_MATERIAL SUPPLIED:_
|---|

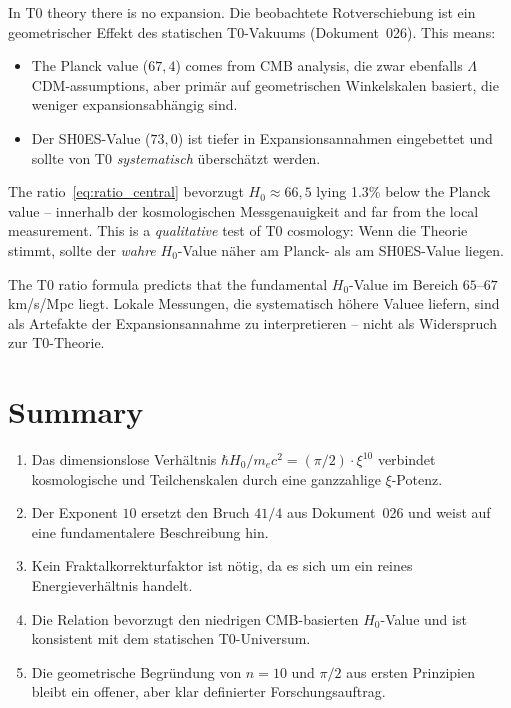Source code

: In T0 theory there is no expansion. Die beobachtete
Rotverschiebung ist ein geometrischer Effekt des statischen
T0-Vakuums (Dokument~026). This means:

\begin{itemize}
    \item The Planck value ($67{,}4$) comes from CMB analysis, die
          zwar ebenfalls $\Lambda$CDM-assumptions, aber
          primär auf geometrischen Winkelskalen basiert, die
          weniger expansionsabhängig sind.
    \item Der SH0ES-Value ($73{,}0$) ist tiefer in
          Expansionsannahmen eingebettet und sollte von T0
          \emph{systematisch} überschätzt werden.
\end{itemize}

The ratio~\eqref{eq:ratio_central} bevorzugt $H_0 \approx 66{,}5$
lying 1.3\% below the Planck value -- innerhalb der
kosmologischen Messgenauigkeit and far from the local measurement.
This is a \emph{qualitative} test of T0 cosmology: Wenn die Theorie
stimmt, sollte der \emph{wahre} $H_0$-Value näher am Planck- als am
SH0ES-Value liegen.

\begin{keyresult}
    The T0 ratio formula predicts that the fundamental $H_0$-Value
    im Bereich $65$--$67$ km/s/Mpc liegt. Lokale Messungen, die
    systematisch höhere Valuee liefern, sind als Artefakte der
    Expansions\-annahme zu interpretieren -- nicht als
    Widerspruch zur T0-Theorie.
\end{keyresult}

\section{Summary}
\label{sec:summary}

\begin{foundation}
    \begin{enumerate}
        \item Das dimensionslose Verhältnis
              $\hbar H_0 / m_e c^2 = (\pi/2) \cdot \xi^{10}$ verbindet
              kosmologische und Teilchenskalen durch eine ganzzahlige
              $\xi$-Potenz.
        \item Der Exponent $10$ ersetzt den Bruch $41/4$ aus Dokument~026
              und weist auf eine fundamentalere Beschreibung hin.
        \item Kein Fraktal\-korrekturfaktor ist nötig, da es sich um ein
              reines Energieverhältnis handelt.
        \item Die Relation bevorzugt den niedrigen CMB-basierten
              $H_0$-Value und ist konsistent mit dem statischen
              T0-Universum.
        \item Die geometrische Begründung von $n = 10$ und $\pi/2$ aus
              ersten Prinzipien bleibt ein offener, aber
              klar definierter Forschungsauftrag.
    \end{enumerate}
\end{foundation}


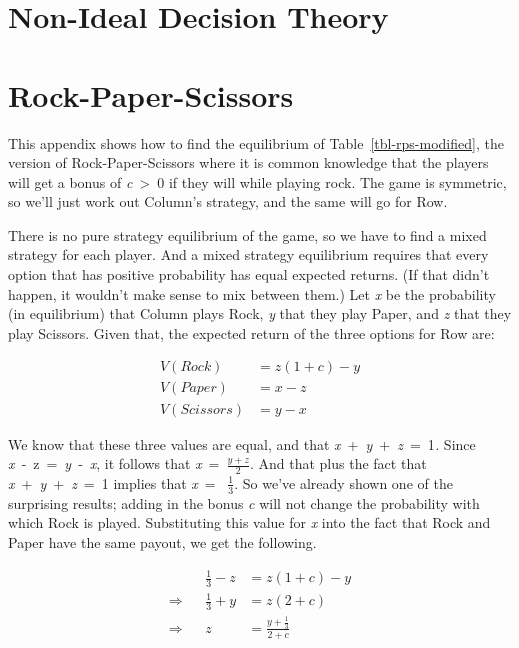\documentclass[
  12pt,
  letterpaper,
  DIV=11,
  numbers=noendperiod]{scrreprt}
\begin{document}
\chapter{Non-Ideal Decision Theory}\label{sec-nidt}

\chapter{Rock-Paper-Scissors}\label{sec-rps}

This appendix shows how to find the equilibrium of
Table~\ref{tbl-rps-modified}, the version of Rock-Paper-Scissors where
it is common knowledge that the players will get a bonus of
\emph{c}~\textgreater~0 if they will while playing rock. The game is
symmetric, so we'll just work out Column's strategy, and the same will
go for Row.

There is no pure strategy equilibrium of the game, so we have to find a
mixed strategy for each player. And a mixed strategy equilibrium
requires that every option that has positive probability has equal
expected returns. (If that didn't happen, it wouldn't make sense to mix
between them.) Let \emph{x} be the probability (in equilibrium) that
Column plays Rock, \emph{y} that they play Paper, and \emph{z} that they
play Scissors. Given that, the expected return of the three options for
Row are:

\begin{align*}
V(Rock) &= z(1+c) - y \\
V(Paper) &= x - z \\
V(Scissors) &= y - x
\end{align*}

We know that these three values are equal, and that
\emph{x}~+~\emph{y}~+~\emph{z}~=~1\emph{.} Since
\emph{x}~‑~z~=~\emph{y}~‑~\emph{x}, it follows that
\emph{x}~=~\(\frac{y+z}{2}\). And that plus the fact that
\emph{x}~+~\emph{y}~+~\emph{z}~=~1 implies that \emph{x}~=~
\(\frac{1}{3}\). So we've already shown one of the surprising results;
adding in the bonus \emph{c} will not change the probability with which
Rock is played. Substituting this value for \emph{x} into the fact that
Rock and Paper have the same payout, we get the following.

\begin{align*}
&& \frac{1}{3} - z &= z(1+c) - y \\
\Rightarrow && \frac{1}{3} + y &= z(2+c) \\
\Rightarrow && z &= \frac{y + \frac{1}{3}}{2 + c}
\end{align*}
\end{document}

|---|

_TASK DETAILS:_
Every line of the records must come back unchanged, except that pictures are dropped.

_ANSWER TO THIS EXERCISE:_
Source code

: In T0 theory there is no expansion. Die beobachtete
Rotverschiebung ist ein geometrischer Effekt des statischen
T0-Vakuums (Dokument~026). This means:

\begin{itemize}
    \item The Planck value ($67{,}4$) comes from CMB analysis, die
          zwar ebenfalls $\Lambda$CDM-assumptions, aber
          primär auf geometrischen Winkelskalen basiert, die
          weniger expansionsabhängig sind.
    \item Der SH0ES-Value ($73{,}0$) ist tiefer in
          Expansionsannahmen eingebettet und sollte von T0
          \emph{systematisch} überschätzt werden.
\end{itemize}

The ratio~\eqref{eq:ratio_central} bevorzugt $H_0 \approx 66{,}5$
lying 1.3\% below the Planck value -- innerhalb der
kosmologischen Messgenauigkeit and far from the local measurement.
This is a \emph{qualitative} test of T0 cosmology: Wenn die Theorie
stimmt, sollte der \emph{wahre} $H_0$-Value näher am Planck- als am
SH0ES-Value liegen.

\begin{keyresult}
    The T0 ratio formula predicts that the fundamental $H_0$-Value
    im Bereich $65$--$67$ km/s/Mpc liegt. Lokale Messungen, die
    systematisch höhere Valuee liefern, sind als Artefakte der
    Expansions\-annahme zu interpretieren -- nicht als
    Widerspruch zur T0-Theorie.
\end{keyresult}

\section{Summary}
\label{sec:summary}

\begin{foundation}
    \begin{enumerate}
        \item Das dimensionslose Verhältnis
              $\hbar H_0 / m_e c^2 = (\pi/2) \cdot \xi^{10}$ verbindet
              kosmologische und Teilchenskalen durch eine ganzzahlige
              $\xi$-Potenz.
        \item Der Exponent $10$ ersetzt den Bruch $41/4$ aus Dokument~026
              und weist auf eine fundamentalere Beschreibung hin.
        \item Kein Fraktal\-korrekturfaktor ist nötig, da es sich um ein
              reines Energieverhältnis handelt.
        \item Die Relation bevorzugt den niedrigen CMB-basierten
              $H_0$-Value und ist konsistent mit dem statischen
              T0-Universum.
        \item Die geometrische Begründung von $n = 10$ und $\pi/2$ aus
              ersten Prinzipien bleibt ein offener, aber
              klar definierter Forschungsauftrag.
    \end{enumerate}
\end{foundation}


\documentclass[
  12pt,
  letterpaper,
  DIV=11,
  numbers=noendperiod]{scrreprt}
\begin{document}
\chapter{Non-Ideal Decision Theory}\label{sec-nidt}

\chapter{Rock-Paper-Scissors}\label{sec-rps}

This appendix shows how to find the equilibrium of
Table~\ref{tbl-rps-modified}, the version of Rock-Paper-Scissors where
it is common knowledge that the players will get a bonus of
\emph{c}~\textgreater~0 if they will while playing rock. The game is
symmetric, so we'll just work out Column's strategy, and the same will
go for Row.

There is no pure strategy equilibrium of the game, so we have to find a
mixed strategy for each player. And a mixed strategy equilibrium
requires that every option that has positive probability has equal
expected returns. (If that didn't happen, it wouldn't make sense to mix
between them.) Let \emph{x} be the probability (in equilibrium) that
Column plays Rock, \emph{y} that they play Paper, and \emph{z} that they
play Scissors. Given that, the expected return of the three options for
Row are:

\begin{align*}
V(Rock) &= z(1+c) - y \\
V(Paper) &= x - z \\
V(Scissors) &= y - x
\end{align*}

We know that these three values are equal, and that
\emph{x}~+~\emph{y}~+~\emph{z}~=~1\emph{.} Since
\emph{x}~‑~z~=~\emph{y}~‑~\emph{x}, it follows that
\emph{x}~=~\(\frac{y+z}{2}\). And that plus the fact that
\emph{x}~+~\emph{y}~+~\emph{z}~=~1 implies that \emph{x}~=~
\(\frac{1}{3}\). So we've already shown one of the surprising results;
adding in the bonus \emph{c} will not change the probability with which
Rock is played. Substituting this value for \emph{x} into the fact that
Rock and Paper have the same payout, we get the following.

\begin{align*}
&& \frac{1}{3} - z &= z(1+c) - y \\
\Rightarrow && \frac{1}{3} + y &= z(2+c) \\
\Rightarrow && z &= \frac{y + \frac{1}{3}}{2 + c}
\end{align*}
\end{document}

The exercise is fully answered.